For the first half of my life, I had been paralyzed by fear. I’ve stepped out to do certain things. But anything that would take a lot of communication with others, I’ve mostly avoided. I didn’t know for a long time that much of my avoidance was due to the voices in my head, which repeated in their own unique way.
The voices told me that I wasn’t good enough, that I wasn’t like other people, and that I wasn’t capable. I did the world a favor and stayed hidden and quiet. I lived apologetically for my being.
As I grew older, into teenage years, people’s words and actions continually hurt me. I was a dehydrating moth floating into death, in the web strands of others. No one saw me. I was glad. It was more comfortable to be alone if I had to die so vulnerably.
There were times that I felt so dried out and hopeless. I remember realizing that I had no personality of my own. I just reacted in the ways I saw that were considered to be normal or polite when people spoke to me.
I was afraid of my own voice — so afraid that it would cause me to be rejected. I’d much rather that they just stay guessing at who I was. And I’d prefer to have quick moments interacting with people and then be left alone, than try to have meaningful conversations.
Because it’s no fun to keep talking when you’re pretending to be okay.
That was then.
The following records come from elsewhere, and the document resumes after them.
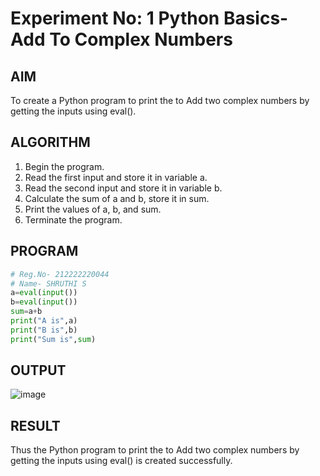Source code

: # Experiment No: 1 Python Basics- Add To Complex Numbers

## AIM  
To create a Python program to print the to Add two complex  numbers by getting the inputs using eval().

## ALGORITHM  
1. Begin the program.  
2. Read the first input and store it in variable a.
3. Read the second input and store it in variable b.
4. Calculate the sum of a and b, store it in sum.
5. Print the values of a, b, and sum.
6. Terminate the program.

## PROGRAM
```python
# Reg.No- 212222220044
# Name- SHRUTHI S
a=eval(input())
b=eval(input())
sum=a+b
print("A is",a)
print("B is",b)
print("Sum is",sum)
```
## OUTPUT

![image](https://github.com/user-attachments/assets/0c744bcd-687e-4a54-8c63-8f3ec1ee8cfc)

## RESULT
Thus the Python program to print the to Add two complex  numbers by getting the inputs using eval() is created successfully.

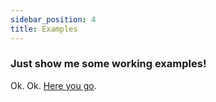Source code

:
 ```yaml
---
sidebar_position: 4
title: Examples
---
```


### Just show me some working examples!

Ok. Ok. [Here you go](https://github.com/coral-xyz/xnft-program-library).
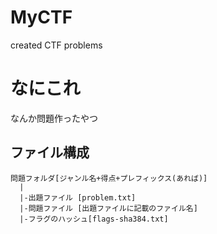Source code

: # MyCTF
created CTF problems 

# なにこれ
なんか問題作ったやつ


## ファイル構成

```
問題フォルダ[ジャンル名+得点+プレフィックス(あれば)]
  |
  |-出題ファイル [problem.txt]
  |-問題ファイル [出題ファイルに記載のファイル名]
  |-フラグのハッシュ[flags-sha384.txt]
```

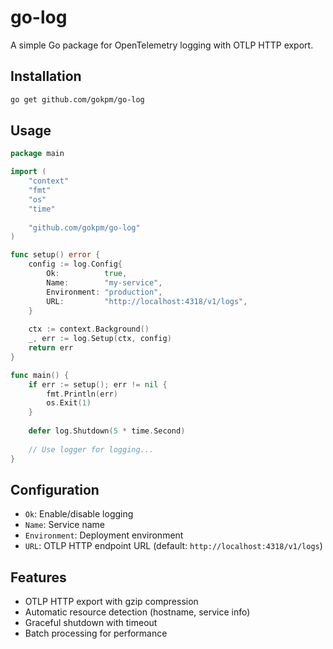 # go-log

A simple Go package for OpenTelemetry logging with OTLP HTTP export.

## Installation

```bash
go get github.com/gokpm/go-log
```

## Usage

```go
package main

import (
    "context"
    "fmt"
    "os"
    "time"
    
    "github.com/gokpm/go-log"
)

func setup() error {
    config := log.Config{
        Ok:          true,
        Name:        "my-service",
        Environment: "production",
        URL:         "http://localhost:4318/v1/logs",
    }
    
    ctx := context.Background()
    _, err := log.Setup(ctx, config)
    return err
}

func main() {
    if err := setup(); err != nil {
        fmt.Println(err)
        os.Exit(1)
    }
    
    defer log.Shutdown(5 * time.Second)
    
    // Use logger for logging...
}
```

## Configuration

- `Ok`: Enable/disable logging
- `Name`: Service name
- `Environment`: Deployment environment
- `URL`: OTLP HTTP endpoint URL (default: `http://localhost:4318/v1/logs`)

## Features

- OTLP HTTP export with gzip compression
- Automatic resource detection (hostname, service info)
- Graceful shutdown with timeout
- Batch processing for performance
This is now.
Now I practice sharing my voice with whomever is around me. I’ve shared my voice enough that the right people wind up around me to hear the messages that are coming from deep in my soul, from spirit.
I dare myself to dig deeper, to find more, and share it openly. It has become a fun game to play. Life has opened up to me wider each time I break an old agreement of unworthiness and share my truth.
I’ve found that others were going through the same things that I have been through. Both the good and the bad are beautiful now. There’s no need to hide and feel ashamed of truth. It helps others and myself whenever I dare to share. It opens doors into life we never knew was there. Life feels limitless and loving now that I love myself and all of life unconditionally.
Over the continuing markers of my true voice appearing to me, I am realizing that I am no longer a dead carcass hanging in a web. A breeze came.
After I let go of the life I thought was mine — my sufferings, my shyness, my need to hide, my vow to stay silent and hidden — the breeze took me away. But my carcass remained as a marker of where I had been.
I was taken away by death. I floated into life again. Within the same body, in the same lifetime, I am new. I am full. I am well and able. I am my true work which is love and light.
Instead of waiting for others to ask me a question before I speak, I now share my stories, my experiences, and spirit that moves through me. I love my life. I love my being.
My grandmother used to tell me, “You have just as much right to be here as anybody else”. She used to worry about me being so shy. I get it now. I thought I got it years ago but I didn’t — not the full message.
I get the message now, much fuller, in my own sweet time, and in my own unique way. I got it the only way I could — through befriending and freeing my voice.